**Your objective**
All lines from the one with "20 25 24 26 21 16 0 10 29 26 19" to the end of the data: return those exactly, and only those.

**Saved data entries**
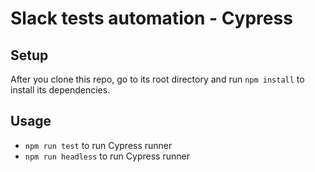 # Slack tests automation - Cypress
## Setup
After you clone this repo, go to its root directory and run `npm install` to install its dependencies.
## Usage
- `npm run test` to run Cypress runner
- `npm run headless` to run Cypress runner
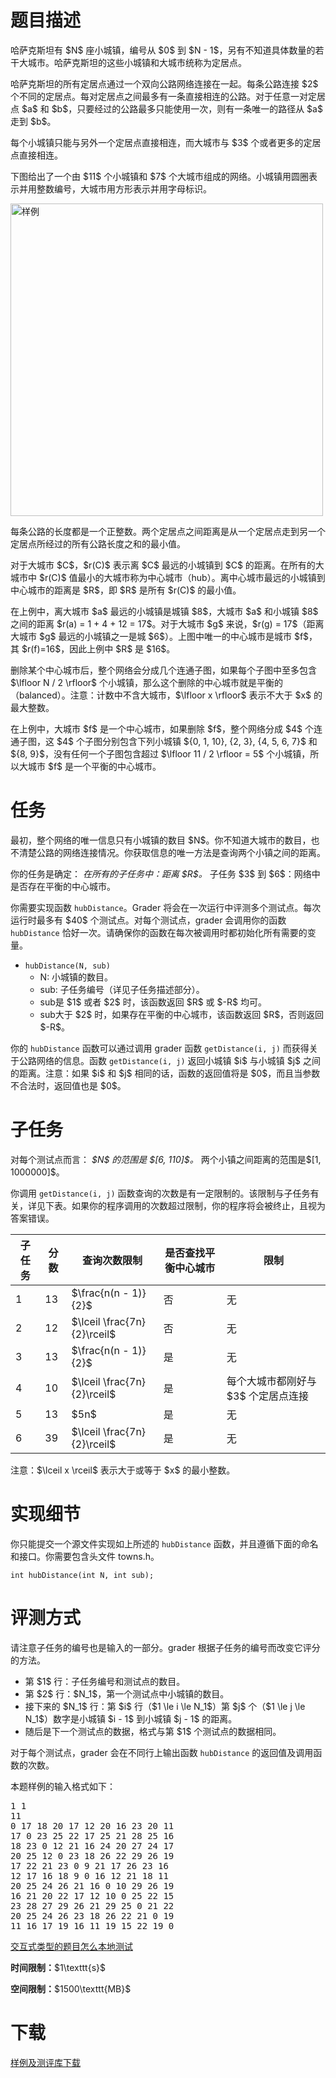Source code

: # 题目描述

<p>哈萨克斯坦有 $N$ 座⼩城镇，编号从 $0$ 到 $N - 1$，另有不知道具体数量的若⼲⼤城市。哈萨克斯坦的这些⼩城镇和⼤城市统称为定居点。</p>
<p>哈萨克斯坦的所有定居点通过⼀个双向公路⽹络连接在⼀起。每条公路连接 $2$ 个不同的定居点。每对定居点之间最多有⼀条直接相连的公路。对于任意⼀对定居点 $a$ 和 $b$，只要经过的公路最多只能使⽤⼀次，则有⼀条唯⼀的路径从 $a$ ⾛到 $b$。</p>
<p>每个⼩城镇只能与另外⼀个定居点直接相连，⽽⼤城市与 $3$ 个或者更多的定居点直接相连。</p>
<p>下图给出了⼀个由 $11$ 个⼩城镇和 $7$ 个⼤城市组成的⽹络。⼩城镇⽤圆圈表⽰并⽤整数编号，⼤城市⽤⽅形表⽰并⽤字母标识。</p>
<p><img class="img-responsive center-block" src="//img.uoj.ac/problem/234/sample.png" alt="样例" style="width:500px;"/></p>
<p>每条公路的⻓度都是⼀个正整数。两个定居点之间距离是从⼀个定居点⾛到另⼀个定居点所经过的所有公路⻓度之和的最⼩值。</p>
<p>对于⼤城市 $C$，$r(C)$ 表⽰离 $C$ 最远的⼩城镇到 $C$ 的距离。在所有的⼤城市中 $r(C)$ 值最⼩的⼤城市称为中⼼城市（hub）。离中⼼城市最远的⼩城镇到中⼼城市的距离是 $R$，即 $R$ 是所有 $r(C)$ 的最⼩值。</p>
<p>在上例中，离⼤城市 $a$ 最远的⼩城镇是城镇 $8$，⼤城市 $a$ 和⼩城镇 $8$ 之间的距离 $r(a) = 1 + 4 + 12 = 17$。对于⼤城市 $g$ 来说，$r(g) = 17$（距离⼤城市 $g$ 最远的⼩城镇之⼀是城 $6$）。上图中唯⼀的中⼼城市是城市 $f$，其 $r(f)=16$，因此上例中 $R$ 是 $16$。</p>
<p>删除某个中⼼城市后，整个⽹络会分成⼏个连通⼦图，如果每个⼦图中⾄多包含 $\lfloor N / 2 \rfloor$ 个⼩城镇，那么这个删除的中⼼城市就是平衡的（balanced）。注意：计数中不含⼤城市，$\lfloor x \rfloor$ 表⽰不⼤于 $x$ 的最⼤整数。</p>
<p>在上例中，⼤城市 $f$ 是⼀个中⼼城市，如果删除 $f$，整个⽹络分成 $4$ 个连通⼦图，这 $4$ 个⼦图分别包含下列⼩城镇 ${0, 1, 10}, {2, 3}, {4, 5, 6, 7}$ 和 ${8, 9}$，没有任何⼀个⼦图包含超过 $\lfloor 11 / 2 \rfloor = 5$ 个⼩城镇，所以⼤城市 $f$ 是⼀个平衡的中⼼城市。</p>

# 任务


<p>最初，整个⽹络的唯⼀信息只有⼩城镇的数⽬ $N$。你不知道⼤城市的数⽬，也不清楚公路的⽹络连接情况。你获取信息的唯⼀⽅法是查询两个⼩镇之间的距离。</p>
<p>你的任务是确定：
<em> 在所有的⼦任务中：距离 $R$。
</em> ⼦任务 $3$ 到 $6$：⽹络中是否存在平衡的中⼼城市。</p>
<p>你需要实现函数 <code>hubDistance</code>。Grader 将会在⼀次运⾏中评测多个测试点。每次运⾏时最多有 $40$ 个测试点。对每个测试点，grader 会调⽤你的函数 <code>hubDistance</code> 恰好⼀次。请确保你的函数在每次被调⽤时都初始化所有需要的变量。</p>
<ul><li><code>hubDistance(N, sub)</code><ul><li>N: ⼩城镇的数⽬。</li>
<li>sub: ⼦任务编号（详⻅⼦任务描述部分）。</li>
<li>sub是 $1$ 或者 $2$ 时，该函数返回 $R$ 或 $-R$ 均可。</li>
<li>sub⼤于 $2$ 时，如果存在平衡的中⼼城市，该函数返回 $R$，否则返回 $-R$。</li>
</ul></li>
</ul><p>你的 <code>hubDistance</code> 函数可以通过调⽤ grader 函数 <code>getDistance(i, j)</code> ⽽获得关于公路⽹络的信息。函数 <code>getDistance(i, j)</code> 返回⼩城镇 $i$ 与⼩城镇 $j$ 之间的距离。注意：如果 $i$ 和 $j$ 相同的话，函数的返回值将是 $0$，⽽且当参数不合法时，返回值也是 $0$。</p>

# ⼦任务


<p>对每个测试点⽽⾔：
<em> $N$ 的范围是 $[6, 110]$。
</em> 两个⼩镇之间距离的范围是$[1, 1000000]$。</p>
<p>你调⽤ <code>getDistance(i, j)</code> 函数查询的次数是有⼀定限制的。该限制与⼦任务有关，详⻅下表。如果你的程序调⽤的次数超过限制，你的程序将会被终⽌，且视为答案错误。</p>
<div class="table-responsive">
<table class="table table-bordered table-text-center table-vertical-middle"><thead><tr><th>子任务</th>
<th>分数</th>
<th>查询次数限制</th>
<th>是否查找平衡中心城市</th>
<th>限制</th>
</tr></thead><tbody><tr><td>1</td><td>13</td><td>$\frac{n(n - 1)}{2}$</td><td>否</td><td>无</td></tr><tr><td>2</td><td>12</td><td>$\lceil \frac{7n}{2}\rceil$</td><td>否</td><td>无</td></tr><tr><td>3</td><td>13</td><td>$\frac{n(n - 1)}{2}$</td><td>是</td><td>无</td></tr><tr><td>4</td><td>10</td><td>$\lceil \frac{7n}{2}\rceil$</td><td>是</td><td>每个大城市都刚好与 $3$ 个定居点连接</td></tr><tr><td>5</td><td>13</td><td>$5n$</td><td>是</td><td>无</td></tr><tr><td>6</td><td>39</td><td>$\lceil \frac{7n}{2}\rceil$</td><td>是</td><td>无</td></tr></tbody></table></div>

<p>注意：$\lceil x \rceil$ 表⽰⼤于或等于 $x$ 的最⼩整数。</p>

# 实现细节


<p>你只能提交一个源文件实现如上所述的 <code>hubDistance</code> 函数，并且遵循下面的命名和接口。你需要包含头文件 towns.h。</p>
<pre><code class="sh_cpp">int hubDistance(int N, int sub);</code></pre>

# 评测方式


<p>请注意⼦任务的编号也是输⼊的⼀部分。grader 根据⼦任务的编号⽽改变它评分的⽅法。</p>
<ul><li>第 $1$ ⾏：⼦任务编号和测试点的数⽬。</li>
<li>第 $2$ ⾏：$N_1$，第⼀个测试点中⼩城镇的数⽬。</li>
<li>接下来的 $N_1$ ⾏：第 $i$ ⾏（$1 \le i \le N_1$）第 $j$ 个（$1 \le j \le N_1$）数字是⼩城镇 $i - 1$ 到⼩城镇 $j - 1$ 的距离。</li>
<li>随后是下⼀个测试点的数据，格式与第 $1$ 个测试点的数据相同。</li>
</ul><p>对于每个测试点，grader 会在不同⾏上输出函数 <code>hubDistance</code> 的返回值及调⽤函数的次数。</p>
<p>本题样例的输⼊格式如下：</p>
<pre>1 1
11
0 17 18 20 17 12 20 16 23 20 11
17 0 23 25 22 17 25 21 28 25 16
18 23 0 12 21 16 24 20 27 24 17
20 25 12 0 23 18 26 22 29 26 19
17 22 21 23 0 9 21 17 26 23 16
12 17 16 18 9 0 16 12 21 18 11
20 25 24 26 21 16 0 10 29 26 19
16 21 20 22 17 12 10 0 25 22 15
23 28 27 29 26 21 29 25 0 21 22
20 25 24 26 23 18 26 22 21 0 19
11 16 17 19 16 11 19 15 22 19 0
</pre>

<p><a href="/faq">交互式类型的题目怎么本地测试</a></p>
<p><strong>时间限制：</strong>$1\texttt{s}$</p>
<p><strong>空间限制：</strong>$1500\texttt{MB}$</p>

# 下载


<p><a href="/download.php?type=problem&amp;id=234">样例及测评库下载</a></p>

**Output for this task**
20 25 24 26 21 16 0 10 29 26 19
16 21 20 22 17 12 10 0 25 22 15
23 28 27 29 26 21 29 25 0 21 22
20 25 24 26 23 18 26 22 21 0 19
11 16 17 19 16 11 19 15 22 19 0
</pre>

<p><a href="/faq">交互式类型的题目怎么本地测试</a></p>
<p><strong>时间限制：</strong>$1\texttt{s}$</p>
<p><strong>空间限制：</strong>$1500\texttt{MB}$</p>

# 下载


<p><a href="/download.php?type=problem&amp;id=234">样例及测评库下载</a></p>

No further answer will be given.